▸ **Task material**
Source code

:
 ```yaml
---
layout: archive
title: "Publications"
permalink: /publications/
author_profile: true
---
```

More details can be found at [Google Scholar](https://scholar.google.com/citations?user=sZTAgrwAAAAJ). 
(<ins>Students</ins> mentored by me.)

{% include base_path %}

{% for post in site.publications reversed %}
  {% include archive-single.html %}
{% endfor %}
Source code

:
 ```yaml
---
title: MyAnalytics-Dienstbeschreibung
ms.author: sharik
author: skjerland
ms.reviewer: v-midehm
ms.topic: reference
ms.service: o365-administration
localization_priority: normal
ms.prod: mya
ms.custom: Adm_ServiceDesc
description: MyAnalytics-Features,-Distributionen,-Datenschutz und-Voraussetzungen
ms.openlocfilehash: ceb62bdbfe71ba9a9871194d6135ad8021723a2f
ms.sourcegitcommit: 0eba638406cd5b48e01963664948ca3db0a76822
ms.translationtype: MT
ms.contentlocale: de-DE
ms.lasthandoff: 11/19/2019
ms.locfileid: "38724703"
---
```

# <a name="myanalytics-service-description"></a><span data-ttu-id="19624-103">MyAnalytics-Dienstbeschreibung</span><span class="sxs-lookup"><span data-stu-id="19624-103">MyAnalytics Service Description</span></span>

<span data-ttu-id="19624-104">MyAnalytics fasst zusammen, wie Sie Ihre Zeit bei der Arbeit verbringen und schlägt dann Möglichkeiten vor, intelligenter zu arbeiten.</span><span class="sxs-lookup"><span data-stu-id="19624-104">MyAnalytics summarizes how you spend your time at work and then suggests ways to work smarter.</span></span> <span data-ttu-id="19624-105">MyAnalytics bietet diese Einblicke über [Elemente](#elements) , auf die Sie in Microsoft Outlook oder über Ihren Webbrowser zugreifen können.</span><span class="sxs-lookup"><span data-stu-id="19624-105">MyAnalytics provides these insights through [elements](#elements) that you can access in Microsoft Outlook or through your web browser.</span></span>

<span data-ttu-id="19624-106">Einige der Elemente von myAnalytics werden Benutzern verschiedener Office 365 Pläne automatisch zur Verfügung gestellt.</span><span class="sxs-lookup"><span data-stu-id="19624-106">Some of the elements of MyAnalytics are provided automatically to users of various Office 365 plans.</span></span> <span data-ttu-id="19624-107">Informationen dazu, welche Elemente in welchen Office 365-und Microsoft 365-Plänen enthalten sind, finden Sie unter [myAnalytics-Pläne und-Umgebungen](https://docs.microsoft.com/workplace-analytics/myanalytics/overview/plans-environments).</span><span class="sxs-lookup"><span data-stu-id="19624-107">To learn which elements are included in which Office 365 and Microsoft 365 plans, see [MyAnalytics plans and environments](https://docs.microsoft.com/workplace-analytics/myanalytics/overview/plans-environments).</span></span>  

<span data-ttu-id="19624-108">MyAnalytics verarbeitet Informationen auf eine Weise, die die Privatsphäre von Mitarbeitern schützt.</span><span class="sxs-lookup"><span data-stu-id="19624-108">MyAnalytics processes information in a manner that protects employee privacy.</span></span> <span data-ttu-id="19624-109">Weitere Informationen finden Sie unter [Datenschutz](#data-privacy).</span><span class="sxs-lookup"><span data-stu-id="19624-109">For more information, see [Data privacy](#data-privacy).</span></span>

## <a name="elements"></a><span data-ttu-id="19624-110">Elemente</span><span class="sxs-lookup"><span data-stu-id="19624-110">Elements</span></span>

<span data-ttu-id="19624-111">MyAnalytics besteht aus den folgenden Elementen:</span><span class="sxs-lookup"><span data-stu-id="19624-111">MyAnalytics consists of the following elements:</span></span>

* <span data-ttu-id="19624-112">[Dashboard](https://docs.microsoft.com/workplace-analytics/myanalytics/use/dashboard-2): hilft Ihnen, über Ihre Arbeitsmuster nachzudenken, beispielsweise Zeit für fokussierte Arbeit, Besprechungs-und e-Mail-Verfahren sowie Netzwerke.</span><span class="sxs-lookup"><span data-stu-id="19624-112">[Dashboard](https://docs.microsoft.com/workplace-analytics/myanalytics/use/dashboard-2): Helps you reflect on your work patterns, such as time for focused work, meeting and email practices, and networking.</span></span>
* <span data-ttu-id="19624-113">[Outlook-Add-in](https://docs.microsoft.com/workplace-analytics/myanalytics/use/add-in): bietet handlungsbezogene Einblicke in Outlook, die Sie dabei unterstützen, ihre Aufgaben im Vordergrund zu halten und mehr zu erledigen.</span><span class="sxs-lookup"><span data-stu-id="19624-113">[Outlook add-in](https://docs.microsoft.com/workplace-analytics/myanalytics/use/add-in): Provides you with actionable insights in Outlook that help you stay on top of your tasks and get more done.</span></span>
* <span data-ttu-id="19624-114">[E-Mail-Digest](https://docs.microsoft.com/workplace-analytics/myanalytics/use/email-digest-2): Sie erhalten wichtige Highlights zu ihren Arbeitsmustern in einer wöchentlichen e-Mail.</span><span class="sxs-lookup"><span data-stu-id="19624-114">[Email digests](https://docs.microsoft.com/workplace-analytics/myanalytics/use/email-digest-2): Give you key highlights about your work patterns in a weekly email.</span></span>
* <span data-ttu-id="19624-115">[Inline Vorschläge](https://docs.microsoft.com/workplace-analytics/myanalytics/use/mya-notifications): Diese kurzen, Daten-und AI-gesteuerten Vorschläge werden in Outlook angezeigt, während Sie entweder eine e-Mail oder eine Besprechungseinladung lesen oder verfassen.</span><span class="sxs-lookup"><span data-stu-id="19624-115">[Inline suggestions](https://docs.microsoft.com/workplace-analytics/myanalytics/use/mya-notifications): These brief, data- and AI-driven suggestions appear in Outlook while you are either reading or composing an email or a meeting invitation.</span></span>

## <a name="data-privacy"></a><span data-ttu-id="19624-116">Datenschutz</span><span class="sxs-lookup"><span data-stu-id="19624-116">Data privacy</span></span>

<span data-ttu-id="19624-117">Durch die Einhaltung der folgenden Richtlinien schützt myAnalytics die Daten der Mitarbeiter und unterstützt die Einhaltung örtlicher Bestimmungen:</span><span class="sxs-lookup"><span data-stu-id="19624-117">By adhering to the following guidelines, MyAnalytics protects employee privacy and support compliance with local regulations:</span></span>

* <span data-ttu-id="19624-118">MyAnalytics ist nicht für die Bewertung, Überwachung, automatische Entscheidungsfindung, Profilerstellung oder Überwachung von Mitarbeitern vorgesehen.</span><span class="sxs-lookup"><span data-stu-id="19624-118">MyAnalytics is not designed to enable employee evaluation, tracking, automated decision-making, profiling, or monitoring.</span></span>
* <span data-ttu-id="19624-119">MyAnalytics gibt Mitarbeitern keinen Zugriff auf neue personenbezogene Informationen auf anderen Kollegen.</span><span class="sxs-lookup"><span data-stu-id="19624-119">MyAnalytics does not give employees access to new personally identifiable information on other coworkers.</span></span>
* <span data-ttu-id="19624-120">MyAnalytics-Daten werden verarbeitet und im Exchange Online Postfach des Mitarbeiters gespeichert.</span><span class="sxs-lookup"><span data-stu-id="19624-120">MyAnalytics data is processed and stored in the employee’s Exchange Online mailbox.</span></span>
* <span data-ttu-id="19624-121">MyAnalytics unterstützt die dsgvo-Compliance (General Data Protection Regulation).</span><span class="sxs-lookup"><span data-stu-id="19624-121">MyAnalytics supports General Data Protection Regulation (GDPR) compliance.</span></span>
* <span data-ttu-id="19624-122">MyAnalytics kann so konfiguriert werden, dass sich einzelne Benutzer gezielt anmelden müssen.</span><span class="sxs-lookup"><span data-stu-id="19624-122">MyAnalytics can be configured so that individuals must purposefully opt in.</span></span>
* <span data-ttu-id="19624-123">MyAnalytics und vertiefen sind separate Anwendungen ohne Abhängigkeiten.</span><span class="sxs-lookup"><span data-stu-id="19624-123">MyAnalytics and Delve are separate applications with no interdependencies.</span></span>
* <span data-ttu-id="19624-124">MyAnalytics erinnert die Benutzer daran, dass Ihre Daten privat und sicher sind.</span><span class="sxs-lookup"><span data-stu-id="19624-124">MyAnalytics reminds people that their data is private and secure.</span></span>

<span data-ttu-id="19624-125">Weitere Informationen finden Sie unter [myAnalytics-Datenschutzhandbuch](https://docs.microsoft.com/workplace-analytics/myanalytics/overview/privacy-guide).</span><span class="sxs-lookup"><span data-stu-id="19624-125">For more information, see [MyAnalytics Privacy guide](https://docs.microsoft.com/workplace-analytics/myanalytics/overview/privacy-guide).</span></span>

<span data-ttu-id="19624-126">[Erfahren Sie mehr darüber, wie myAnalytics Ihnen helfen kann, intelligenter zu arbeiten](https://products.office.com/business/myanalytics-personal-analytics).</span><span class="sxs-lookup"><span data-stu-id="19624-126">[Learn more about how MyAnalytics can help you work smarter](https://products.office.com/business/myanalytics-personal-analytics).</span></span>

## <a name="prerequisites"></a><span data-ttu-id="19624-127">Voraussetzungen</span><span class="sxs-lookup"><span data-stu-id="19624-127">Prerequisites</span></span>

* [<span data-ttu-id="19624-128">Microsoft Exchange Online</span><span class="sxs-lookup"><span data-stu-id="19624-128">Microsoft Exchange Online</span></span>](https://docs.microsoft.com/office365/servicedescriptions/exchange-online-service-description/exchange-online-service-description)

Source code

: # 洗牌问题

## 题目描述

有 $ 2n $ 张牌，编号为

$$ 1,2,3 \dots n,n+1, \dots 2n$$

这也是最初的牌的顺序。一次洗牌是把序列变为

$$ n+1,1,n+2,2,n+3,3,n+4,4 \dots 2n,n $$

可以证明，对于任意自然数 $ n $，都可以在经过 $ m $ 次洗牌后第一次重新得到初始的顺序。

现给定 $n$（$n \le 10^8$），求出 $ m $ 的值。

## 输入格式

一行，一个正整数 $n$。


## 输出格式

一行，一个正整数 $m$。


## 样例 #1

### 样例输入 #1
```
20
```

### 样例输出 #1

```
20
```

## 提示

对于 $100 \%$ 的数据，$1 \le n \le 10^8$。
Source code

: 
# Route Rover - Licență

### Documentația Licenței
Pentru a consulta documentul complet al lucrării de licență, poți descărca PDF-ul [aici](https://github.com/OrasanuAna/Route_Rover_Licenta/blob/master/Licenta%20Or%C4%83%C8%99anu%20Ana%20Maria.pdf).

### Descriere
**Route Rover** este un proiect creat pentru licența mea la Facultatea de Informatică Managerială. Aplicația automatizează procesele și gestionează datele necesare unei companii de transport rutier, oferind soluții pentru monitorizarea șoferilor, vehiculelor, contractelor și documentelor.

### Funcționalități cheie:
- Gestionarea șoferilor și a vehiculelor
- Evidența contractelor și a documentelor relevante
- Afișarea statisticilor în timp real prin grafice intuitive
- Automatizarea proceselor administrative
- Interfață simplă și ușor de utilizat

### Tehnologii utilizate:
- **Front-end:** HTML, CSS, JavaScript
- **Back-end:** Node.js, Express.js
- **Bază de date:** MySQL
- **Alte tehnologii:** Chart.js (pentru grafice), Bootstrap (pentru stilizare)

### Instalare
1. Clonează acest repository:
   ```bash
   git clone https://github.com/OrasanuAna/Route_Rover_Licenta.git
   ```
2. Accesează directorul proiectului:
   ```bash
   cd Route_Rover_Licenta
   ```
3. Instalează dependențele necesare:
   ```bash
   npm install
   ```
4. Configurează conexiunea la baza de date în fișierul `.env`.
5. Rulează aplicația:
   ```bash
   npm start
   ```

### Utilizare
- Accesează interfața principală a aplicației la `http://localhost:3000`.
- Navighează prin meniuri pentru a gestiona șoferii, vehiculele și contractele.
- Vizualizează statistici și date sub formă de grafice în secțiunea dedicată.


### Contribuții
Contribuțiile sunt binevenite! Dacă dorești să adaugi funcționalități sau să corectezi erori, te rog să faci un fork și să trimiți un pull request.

▸ **Try it**
Go through the listing above and return every line where the word "documentelor" occurs.

▸ **Solution to this task**
**Route Rover** este un proiect creat pentru licența mea la Facultatea de Informatică Managerială. Aplicația automatizează procesele și gestionează datele necesare unei companii de transport rutier, oferind soluții pentru monitorizarea șoferilor, vehiculelor, contractelor și documentelor.
- Evidența contractelor și a documentelor relevante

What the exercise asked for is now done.